In October 2019, Ralph “Trey” Johnson filed a putative class action lawsuit in the United States District Court for the Eastern District of Pennsylvania against the National Collegiate Athletic Association (NCAA) and a number of universities alleging that college student-athletes are employees who are entitled to pay under the Fair Labor Standards Act (FLSA). Judge John R. Padova ordered the parties to submit supplemental briefing on the Defendants’ Motions to Dismiss in light of the Supreme Court’s June 21, 2021 opinion in National Collegiate Athletic Association v. Alston. The Alston decision held that the NCAA could not bar certain education-related benefits (such as tutors or computers) and left open the door for a direct challenge to the NCAA’s prohibition on paying athletes.

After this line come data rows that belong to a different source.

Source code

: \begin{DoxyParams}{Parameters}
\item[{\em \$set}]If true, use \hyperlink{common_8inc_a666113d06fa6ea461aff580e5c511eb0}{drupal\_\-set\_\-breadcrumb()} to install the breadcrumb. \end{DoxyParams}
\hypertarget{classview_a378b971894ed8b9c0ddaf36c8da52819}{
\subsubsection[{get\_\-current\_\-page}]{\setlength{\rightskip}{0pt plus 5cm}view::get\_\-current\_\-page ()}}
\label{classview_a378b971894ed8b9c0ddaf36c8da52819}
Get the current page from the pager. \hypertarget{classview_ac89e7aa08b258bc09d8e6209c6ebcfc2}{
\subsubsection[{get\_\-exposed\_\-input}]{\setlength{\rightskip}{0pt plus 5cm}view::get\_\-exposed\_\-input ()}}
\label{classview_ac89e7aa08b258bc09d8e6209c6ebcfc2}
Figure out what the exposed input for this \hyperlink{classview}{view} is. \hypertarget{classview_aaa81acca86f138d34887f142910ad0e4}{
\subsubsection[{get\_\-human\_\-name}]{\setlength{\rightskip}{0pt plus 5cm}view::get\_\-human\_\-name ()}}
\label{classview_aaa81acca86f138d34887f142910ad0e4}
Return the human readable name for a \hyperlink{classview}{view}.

In their supplemental briefing, Plaintiffs in the Johnson v. NCAA action argued that “although Alston ruled on whether a fact-specific test should be used in determining whether the NCAA’s compensation rules violated the Sherman Act, the Court’s reasoning applies with equal force to whether similar tests should be used under the FLSA to determine whether student-athletes are employees.” Plaintiffs asserted that “Justice Kavanaugh’s concurrence makes clear that the foundational tenet of college sports—that student-athletes should not be paid at all despite generating billions of dollars in revenue for the NCAA and its member schools—is legally untenable…”
By contrast, Defendants contend in their supplemental submission that Alston “has no implications” for the Johnson v. NCAA litigation, and Alston “is solely concerned with whether the lower courts properly “struck down NCAA rules limiting the education-related benefits schools may offer student-athletes.” Defendants argued that the case is not related to the “education-related benefits” that Alston addressed, but rather concerns “‘compensation related to athletic performance’—a subject of NCAA rules that the lower courts in Alston ‘refused to disturb,’ and which rulings ‘the student-athletes [did] not challenge’ before the Supreme Court.”
While Defendants’ Motions to Dismiss remain pending in the Eastern District of Pennsylvania, the Alston ruling, and Justice Kavanaugh’s concurring opinion, are likely to spawn additional challenges to the NCAA’s regulations.